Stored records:
——
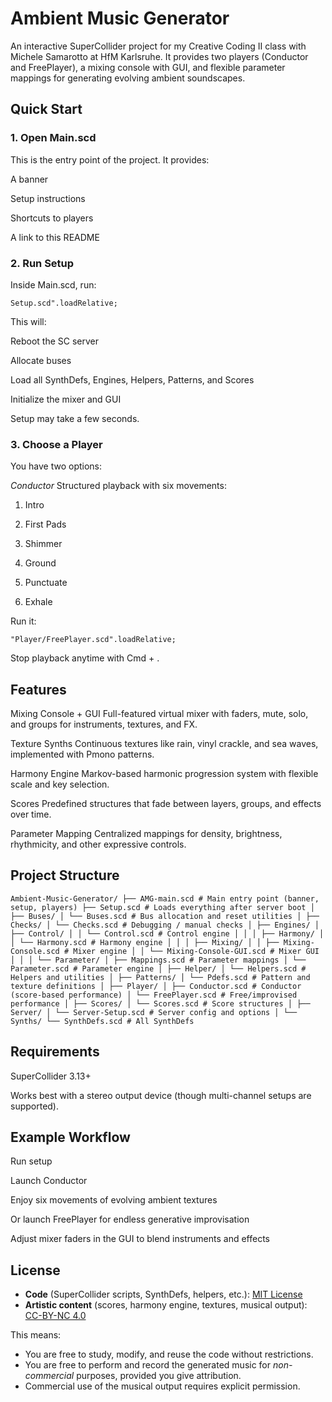 # Ambient Music Generator

An interactive SuperCollider project for my Creative Coding II class with Michele Samarotto at HfM Karlsruhe.
It provides two players (Conductor and FreePlayer), a mixing console with GUI, and flexible parameter mappings for generating evolving ambient soundscapes.

## Quick Start

### 1. Open Main.scd

This is the entry point of the project. It provides:

A banner

Setup instructions

Shortcuts to players

A link to this README

### 2. Run Setup

Inside Main.scd, run:

```Setup.scd".loadRelative;```

This will:

Reboot the SC server

Allocate buses

Load all SynthDefs, Engines, Helpers, Patterns, and Scores

Initialize the mixer and GUI

Setup may take a few seconds.

### 3. Choose a Player

You have two options:

*Conductor*
Structured playback with six movements:

1. Intro

2. First Pads

3. Shimmer

4. Ground

5. Punctuate

6. Exhale

Run it:

```"Player/FreePlayer.scd".loadRelative;```

Stop playback anytime with Cmd + .

## Features

Mixing Console + GUI
Full-featured virtual mixer with faders, mute, solo, and groups for instruments, textures, and FX.

Texture Synths
Continuous textures like rain, vinyl crackle, and sea waves, implemented with Pmono patterns.

Harmony Engine
Markov-based harmonic progression system with flexible scale and key selection.

Scores
Predefined structures that fade between layers, groups, and effects over time.

Parameter Mapping
Centralized mappings for density, brightness, rhythmicity, and other expressive controls.

## Project Structure

``` Ambient-Music-Generator/ ├── AMG-main.scd # Main entry point (banner, setup, players) ├── Setup.scd # Loads everything after server boot │ ├── Buses/ │ └── Buses.scd # Bus allocation and reset utilities │ ├── Checks/ │ └── Checks.scd # Debugging / manual checks │ ├── Engines/ │ ├── Control/ │ │ └── Control.scd # Control engine │ │ │ ├── Harmony/ │ │ └── Harmony.scd # Harmony engine │ │ │ ├── Mixing/ │ │ ├── Mixing-Console.scd # Mixer engine │ │ └── Mixing-Console-GUI.scd # Mixer GUI │ │ │ └── Parameter/ │ ├── Mappings.scd # Parameter mappings │ └── Parameter.scd # Parameter engine │ ├── Helper/ │ └── Helpers.scd # Helpers and utilities │ ├── Patterns/ │ └── Pdefs.scd # Pattern and texture definitions │ ├── Player/ │ ├── Conductor.scd # Conductor (score-based performance) │ └── FreePlayer.scd # Free/improvised performance │ ├── Scores/ │ └── Scores.scd # Score structures │ ├── Server/ │ └── Server-Setup.scd # Server config and options │ └── Synths/ └── SynthDefs.scd # All SynthDefs ```

## Requirements

SuperCollider 3.13+

Works best with a stereo output device (though multi-channel setups are supported).

## Example Workflow

Run setup

Launch Conductor

Enjoy six movements of evolving ambient textures

Or launch FreePlayer for endless generative improvisation

Adjust mixer faders in the GUI to blend instruments and effects

## License

- **Code** (SuperCollider scripts, SynthDefs, helpers, etc.): [MIT License](LICENSE)  
- **Artistic content** (scores, harmony engine, textures, musical output): [CC-BY-NC 4.0](https://creativecommons.org/licenses/by-nc/4.0/)  

This means:
- You are free to study, modify, and reuse the code without restrictions.  
- You are free to perform and record the generated music for *non-commercial* purposes, provided you give attribution.  
- Commercial use of the musical output requires explicit permission.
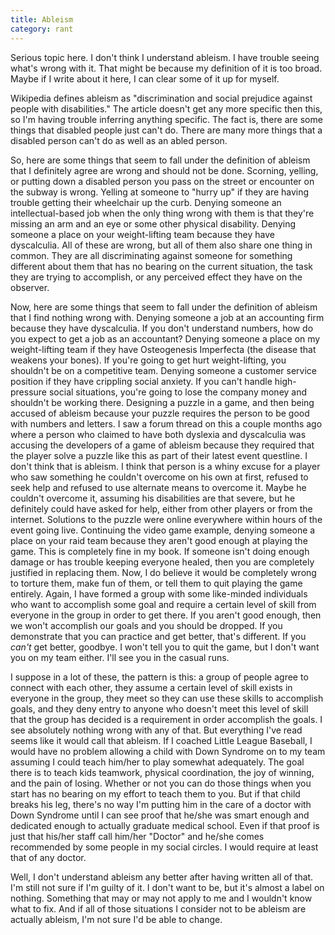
 ```yaml
---
title: Ableism
category: rant
---
```

Serious topic here. I don't think I understand ableism. I have trouble seeing what's wrong with it. That might be because my definition of it is too broad. Maybe if I write about it here, I can clear some of it up for myself.

Wikipedia defines ableism as "discrimination and social prejudice against people with disabilities." The article doesn't get any more specific then this, so I'm having trouble inferring anything specific. The fact is, there are some things that disabled people just can't do. There are many more things that a disabled person can't do as well as an abled person.

So, here are some things that seem to fall under the definition of ableism that I definitely agree are wrong and should not be done. Scorning, yelling, or putting down a disabled person you pass on the street or encounter on the subway is wrong. Yelling at someone to "hurry up" if they are having trouble getting their wheelchair up the curb. Denying someone an intellectual-based job when the only thing wrong with them is that they're missing an arm and an eye or some other physical disability. Denying someone a place on your weight-lifting team because they have dyscalculia. All of these are wrong, but all of them also share one thing in common. They are all discriminating against someone for something different about them that has no bearing on the current situation, the task they are trying to accomplish, or any perceived effect they have on the observer.

Now, here are some things that seem to fall under the definition of ableism that I find nothing wrong with. Denying someone a job at an accounting firm because they have dyscalculia. If you don't understand numbers, how do you expect to get a job as an accountant? Denying someone a place on my weight-lifting team if they have Osteogenesis Imperfecta (the disease that weakens your bones). If you're going to get hurt weight-lifting, you shouldn't be on a competitive team. Denying someone a customer service position if they have crippling social anxiety. If you can't handle high-pressure social situations, you're going to lose the company money and shouldn't be working there. Designing a puzzle in a game, and then being accused of ableism because your puzzle requires the person to be good with numbers and letters. I saw a forum thread on this a couple months ago where a person who claimed to have both dyslexia and dyscalculia was accusing the developers of a game of ableism because they required that the player solve a puzzle like this as part of their latest event questline. I don't think that is ableism. I think that person is a whiny excuse for a player who saw something he couldn't overcome on his own at first, refused to seek help and refused to use alternate means to overcome it. Maybe he couldn't overcome it, assuming his disabilities are that severe, but he definitely could have asked for help, either from other players or from the internet. Solutions to the puzzle were online everywhere within hours of the event going live. Continuing the video game example, denying someone a place on your raid team because they aren't good enough at playing the game. This is completely fine in my book. If someone isn't doing enough damage or has trouble keeping everyone healed, then you are completely justified in replacing them. Now, I do believe it would be completely wrong to torture them, make fun of them, or tell them to quit playing the game entirely. Again, I have formed a group with some like-minded individuals who want to accomplish some goal and require a certain level of skill from everyone in the group in order to get there. If you aren't good enough, then we won't accomplish our goals and you should be dropped. If you demonstrate that you can practice and get better, that's different. If you *can't* get better, goodbye. I won't tell you to quit the game, but I don't want you on my team either. I'll see you in the casual runs.

I suppose in a lot of these, the pattern is this: a group of people agree to connect with each other, they assume a certain level of skill exists in everyone in the group, they meet so they can use these skills to accomplish goals, and they deny entry to anyone who doesn't meet this level of skill that the group has decided is a requirement in order accomplish the goals. I see absolutely nothing wrong with any of that. But everything I've read seems like it would call that ableism. If I coached Little League Baseball, I would have no problem allowing a child with Down Syndrome on to my team assuming I could teach him/her to play somewhat adequately. The goal there is to teach kids teamwork, physical coordination, the joy of winning, and the pain of losing. Whether or not you can do those things when you start has no bearing on my effort to teach them to you. But if that child breaks his leg, there's no way I'm putting him in the care of a doctor with Down Syndrome until I can see proof that he/she was smart enough and dedicated enough to actually graduate medical school. Even if that proof is just that his/her staff call him/her "Doctor" and he/she comes recommended by some people in my social circles. I would require at least that of any doctor.

Well, I don't understand ableism any better after having written all of that. I'm still not sure if I'm guilty of it. I don't want to be, but it's almost a label on nothing. Something that may or may not apply to me and I wouldn't know what to fix. And if all of those situations I consider not to be ableism are actually ableism, I'm not sure I'd be able to change.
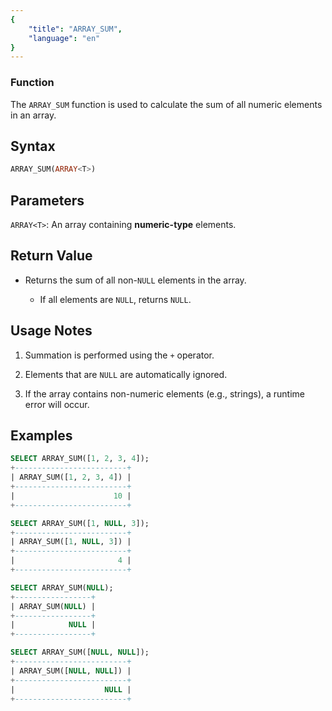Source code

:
 ```yaml
---
{
    "title": "ARRAY_SUM",
    "language": "en"
}
---
```


### Function

The `ARRAY_SUM` function is used to calculate the sum of all numeric elements in an array.

## Syntax

```SQL
ARRAY_SUM(ARRAY<T>)
```

## Parameters

`ARRAY<T>`: An array containing **numeric-type** elements.

## Return Value

- Returns the sum of all non-`NULL` elements in the array.

    - If all elements are `NULL`, returns `NULL`.

## Usage Notes

1. Summation is performed using the `+` operator.

2. Elements that are `NULL` are automatically ignored.

3. If the array contains non-numeric elements (e.g., strings), a runtime error will occur.

## Examples

```SQL
SELECT ARRAY_SUM([1, 2, 3, 4]);
+-------------------------+
| ARRAY_SUM([1, 2, 3, 4]) |
+-------------------------+
|                      10 |
+-------------------------+

SELECT ARRAY_SUM([1, NULL, 3]); 
+-------------------------+
| ARRAY_SUM([1, NULL, 3]) |
+-------------------------+
|                       4 |
+-------------------------+

SELECT ARRAY_SUM(NULL);
+-----------------+
| ARRAY_SUM(NULL) |
+-----------------+
|            NULL |
+-----------------+

SELECT ARRAY_SUM([NULL, NULL]); 
+-------------------------+
| ARRAY_SUM([NULL, NULL]) |
+-------------------------+
|                    NULL |
+-------------------------+
```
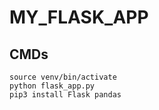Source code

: # MY_FLASK_APP

## CMDs

```
source venv/bin/activate
python flask_app.py
pip3 install Flask pandas
```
——
Assignment: Beginning with the line above that contains "- **Artistic content**" and finishing with the line that contains "Wikipedia defines ableism", print those lines exactly and only. Skip all pictures.

Result:
- **Artistic content** (scores, harmony engine, textures, musical output): [CC-BY-NC 4.0](https://creativecommons.org/licenses/by-nc/4.0/)  

This means:
- You are free to study, modify, and reuse the code without restrictions.  
- You are free to perform and record the generated music for *non-commercial* purposes, provided you give attribution.  
- Commercial use of the musical output requires explicit permission.
 ```yaml
---
title: Ableism
category: rant
---
```

Serious topic here. I don't think I understand ableism. I have trouble seeing what's wrong with it. That might be because my definition of it is too broad. Maybe if I write about it here, I can clear some of it up for myself.

Wikipedia defines ableism as "discrimination and social prejudice against people with disabilities." The article doesn't get any more specific then this, so I'm having trouble inferring anything specific. The fact is, there are some things that disabled people just can't do. There are many more things that a disabled person can't do as well as an abled person.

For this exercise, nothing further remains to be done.